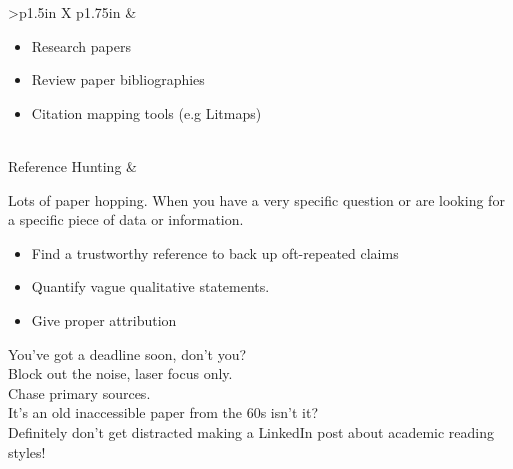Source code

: \documentclass[8pt]{extarticle}
\begin{document}
\begin{tabularx}{\linewidth}{>{\bfseries}p{1.5in} X p{1.75in}}
                                                            &   \begin{minipage}[t]{\linewidth}
                                                                \begin{itemize}[nosep,leftmargin=*]
                                                                    \item Research papers
                                                                \end{itemize}
                                                                \vspace{1em}
                                                                \begin{itemize}[nosep,leftmargin=*]
                                                                    \item Review paper bibliographies
                                                                    \item Citation mapping tools (e.g Litmaps)
                                                                \end{itemize}
                                                                \end{minipage}
                                                                        \\
    \addlinespace
    Reference Hunting           &   \begin{minipage}[t]{\linewidth}
                                    Lots of paper hopping.
                                    When you have a very specific question or are looking for a specific piece of data or information.
                                    \begin{itemize}[nosep]
                                        \item Find a trustworthy reference to back up oft-repeated claims
                                        \item Quantify vague qualitative statements.
                                        \item Give proper attribution
                                    \end{itemize}
                                    You've got a deadline soon, don't you? \\
                                    Block out the noise, laser focus only. \\
                                    Chase primary sources. \\
                                    It's an old inaccessible paper from the 60s isn't it? \\
                                    Definitely don't get distracted making a LinkedIn post about academic reading styles!
                                    \end{minipage}


\end{tabularx}
\end{document}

* _TASK_
Lines that contain the string "tabularx" should be copied from the material above.

* _TASK RESPONSE_
\begin{tabularx}{\linewidth}{>{\bfseries}p{1.5in} X p{1.75in}}
\end{tabularx}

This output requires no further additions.